Family party game Cranium is back with a “reimagined” 25th Anniversary Edition and a new MicroMacro-style puzzler
Plus re-releases of spin-offs in the popular series.
Cranium plans to mark its 25th anniversary with a new edition of the classic party game, along with a brand new kids’ game.
Cranium was first released in 1998, combining parts of other popular family board games - such as Trivial Pursuit, Pictionary and charades - into a single box. Depending on the category, teams might have to spell a word backwards, act out the answer, draw a picture or sculpt something using the game’s tub of clay. You might just answer standard trivia questions, too.

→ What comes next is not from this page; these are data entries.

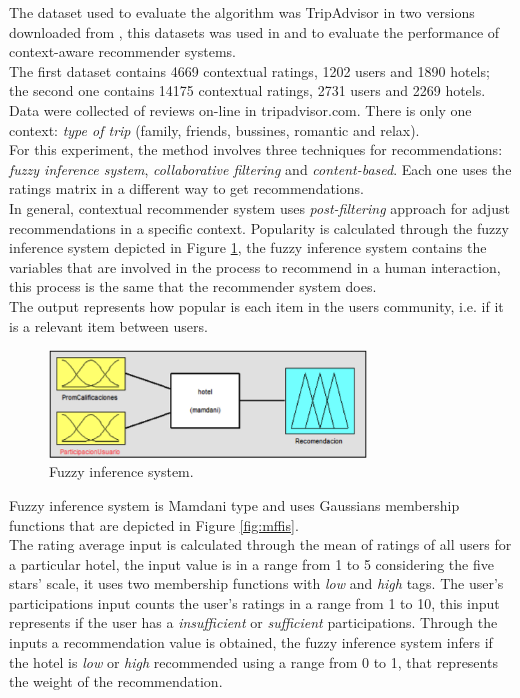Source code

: The dataset used to evaluate the algorithm was TripAdvisor in two versions
downloaded from  \cite{linkzeng}, this datasets was used in
\cite{zheng2014context} and  \cite{zheng2012differential} to  evaluate
the performance of context-aware recommender systems. \\The first
dataset contains 4669 contextual ratings, 1202 users and 1890 hotels;
the second one contains 14175 contextual ratings, 2731 users and
2269 hotels.  Data were collected of reviews on-line in tripadvisor.com.
There is only one context: \textit{type of trip} (family, friends,
bussines, romantic and relax).\\ 
For this experiment, the method involves  three techniques 
for recommendations:  \textit{fuzzy inference system}, 
\textit{collaborative filtering} and \textit{content-based}. Each one 
uses the ratings matrix  in a different way to get recommendations.\\     
In general, contextual recommender system
uses  \textit{post-filtering} approach  \cite{adomavicius2011context}
for adjust recommendations in a specific context.
Popularity is calculated through the fuzzy inference system
depicted in Figure  \ref{fig:fis},  the fuzzy inference system
contains the variables that are involved in the process to recommend
in a human interaction, this process is the same that the recommender
system does. \\The output represents how popular is each item in the
users community, i.e. if it is a relevant item between users. \\ 
\begin{figure}
\captionsetup{justification=centering,margin=2cm,font=footnotesize}
\centering
\setlength\fboxsep{0pt}
\setlength\fboxrule{0.7pt}
\includegraphics[width=0.75\textwidth]{img/fis.png}
\caption{Fuzzy inference system.}
\label{fig:fis}   
\end{figure}
Fuzzy  inference system is Mamdani type and 
uses Gaussians membership
functions that are depicted in  Figure  \ref{fig:mffis}.\\ 
The rating average input is calculated through  the mean
of ratings of all users for a particular hotel, the input value is 
in a range from 1 to 5  considering the five stars' scale, it uses two
membership functions with  \textit{low} and  \textit{high} tags.
The user's participations input counts the user's ratings 
in a range from 1 to 10, this input represents if the user has 
a \textit{insufficient} or \textit{sufficient} participations. Through  the inputs
a recommendation value is obtained, the fuzzy inference system infers
 if the hotel is \textit{low} or \textit{high} recommended using a range
 from 0 to 1, that represents the weight of the recommendation. 

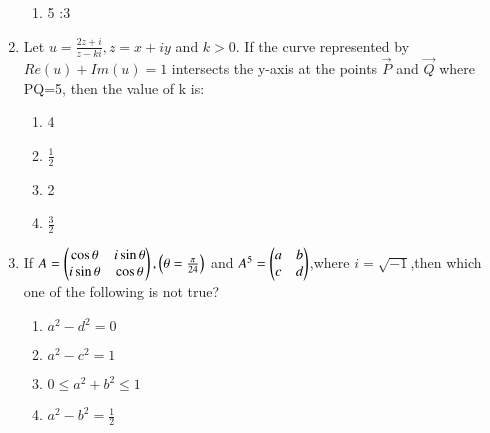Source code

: \documentclass[journal,12pt,twocolumn]{IEEEtran}
\theoremstyle{remark}
\begin{document}
\begin{enumerate}
\begin{enumerate}
    \item 5 :3
\end{enumerate}
\item Let $u=\frac{2z+i}{z-ki},z=x+iy$ and $k>0$. If the curve represented by $Re(u)+Im(u)=1$ intersects the y-axis at the points $\vec{P}$ and $\vec{Q}$ where PQ=5, then the value of k is:
\begin{enumerate}
    \item 4
    \item $\frac{1}{2}$
    \item 2
    \item $\frac{3}{2}$
\end{enumerate}
\item If $A=\begin{pmatrix}\cos\theta&i\sin\theta\\i\sin\theta&\cos\theta\end{pmatrix},\left(\theta=\frac{\pi}{24}\right)$ and $A^5=\begin{pmatrix}a&b\\c&d\end{pmatrix}$,where $i=\sqrt{-1}$,then which one of the following is not true?
\begin{enumerate}
    \item $a^2-d^2=0$
    \item $a^2-c^2=1$
    \item $0\leq a^2+b^2\leq1$
    \item $a^2-b^2=\frac{1}{2}$
\end{enumerate}

\end{enumerate}
\end{document}
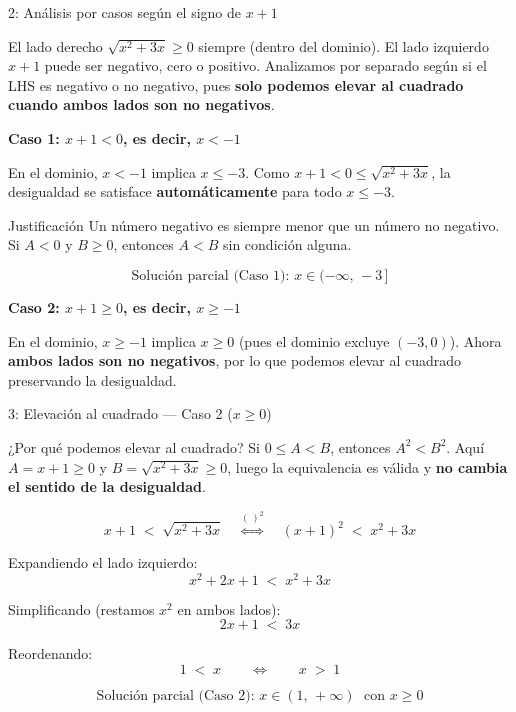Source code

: \documentclass[letterpaper, 12pt]{article}
\begin{document}
\begin{paso}{2: An\'alisis por casos seg\'un el signo de $x + 1$}

El lado derecho $\sqrt{x^2+3x} \geq 0$ siempre (dentro del dominio).
El lado izquierdo $x + 1$ puede ser negativo, cero o positivo.
Analizamos por separado seg\'un si el LHS es negativo o no negativo,
pues \textbf{solo podemos elevar al cuadrado cuando ambos lados son no negativos}.

\bigskip
\textbf{Caso 1: $x + 1 < 0$, es decir, $x < -1$}

\medskip
En el dominio, $x < -1$ implica $x \leq -3$.
Como $x + 1 < 0 \leq \sqrt{x^2+3x}$, la desigualdad se satisface
\textbf{autom\'aticamente} para todo $x \leq -3$.

\begin{justif}{Justificaci\'on}
    Un n\'umero negativo es siempre menor que un n\'umero no negativo.
    Si $A < 0$ y $B \geq 0$, entonces $A < B$ sin condici\'on alguna.
\end{justif}

\[
    \text{Soluci\'on parcial (Caso 1): } x \in (-\infty,\,-3\,]
\]

\bigskip
\textbf{Caso 2: $x + 1 \geq 0$, es decir, $x \geq -1$}

\medskip
En el dominio, $x \geq -1$ implica $x \geq 0$ (pues el dominio excluye
$(-3, 0)$).
Ahora \textbf{ambos lados son no negativos}, por lo que podemos elevar al
cuadrado preservando la desigualdad.

\end{paso}

\bigskip

\begin{paso}{3: Elevaci\'on al cuadrado --- Caso 2 ($x \geq 0$)}

\begin{justif}{¿Por qu\'e podemos elevar al cuadrado?}
    Si $0 \leq A < B$, entonces $A^2 < B^2$.
    Aqu\'i $A = x+1 \geq 0$ y $B = \sqrt{x^2+3x} \geq 0$,
    luego la equivalencia es v\'alida y \textbf{no cambia el sentido
    de la desigualdad}.
\end{justif}

\[
    x + 1 \;<\; \sqrt{x^2 + 3x}
    \quad\stackrel{(\,)^2}{\Longleftrightarrow}\quad
    (x+1)^2 \;<\; x^2 + 3x
\]

Expandiendo el lado izquierdo:
\[
    x^2 + 2x + 1 \;<\; x^2 + 3x
\]

Simplificando (restamos $x^2$ en ambos lados):
\[
    2x + 1 \;<\; 3x
\]

Reordenando:
\[
    1 \;<\; x \qquad\Longleftrightarrow\qquad x \;>\; 1
\]

\[
    \text{Soluci\'on parcial (Caso 2): } x \in (1,\,+\infty) \;\text{ con } x \geq 0
\]

\end{paso}
\end{document}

The game’s 25th Anniversary Edition supposedly “reimagines” the original board game. As well as having challenges from the original Cranium - as well as the various spin-offs based on its colourful characters, such as Creative Cat and Data Head - the upcoming board game will have updated and new tasks across all four of its standard categories: language, performance, trivia and creativity.
Following the release of the 25th Anniversary Edition in spring, publishers Hasbro - which bought Cranium in 2008 - and Funko Games, the studio behind Jurassic World: The Legacy of Isla Nublar and other movie board games, will release a brand new entry in the long-running series this summer.
Cranium Big Brain: Detective Game is aimed at children aged five and up, and tasks players with solving mysteries by searching a large board depicting the bustling Imagination Land.
Similar to map puzzle game MicroMacro: Crime City and the Where’s Wally books, one or more players must answer a series of questions by scanning the board for characters and clues - for example, finding missing items or specific details.
Alongside the new game, dancing-meets-Twister spin-off Cranium Hullabaloo will see a summer re-release that replaces its talking speaker with a companion app and introduces new modes.
Cranium Hoopla, a co-op spin on original Cranium set against a 15-minute timer, will also return in the summer with an additional advanced mode and 300 new cards. The 2002 game sees players working together to guess each other’s cards by drawing pictures, providing alliterative clues, acting out the answer or providing hints based on ‘between’ comparisons, such as “It’s smaller than a microwave but bigger than a loaf of bread.”
Cranium co-creator Richard Tait passed away last August following complications from COVID-19. Tait co-designed the board game and founded its publishing company with fellow Microsoft exec Whit Alexander before selling the company to Monopoly, Dungeons & Dragons and Magic: The Gathering giant Hasbro for $77.5 million.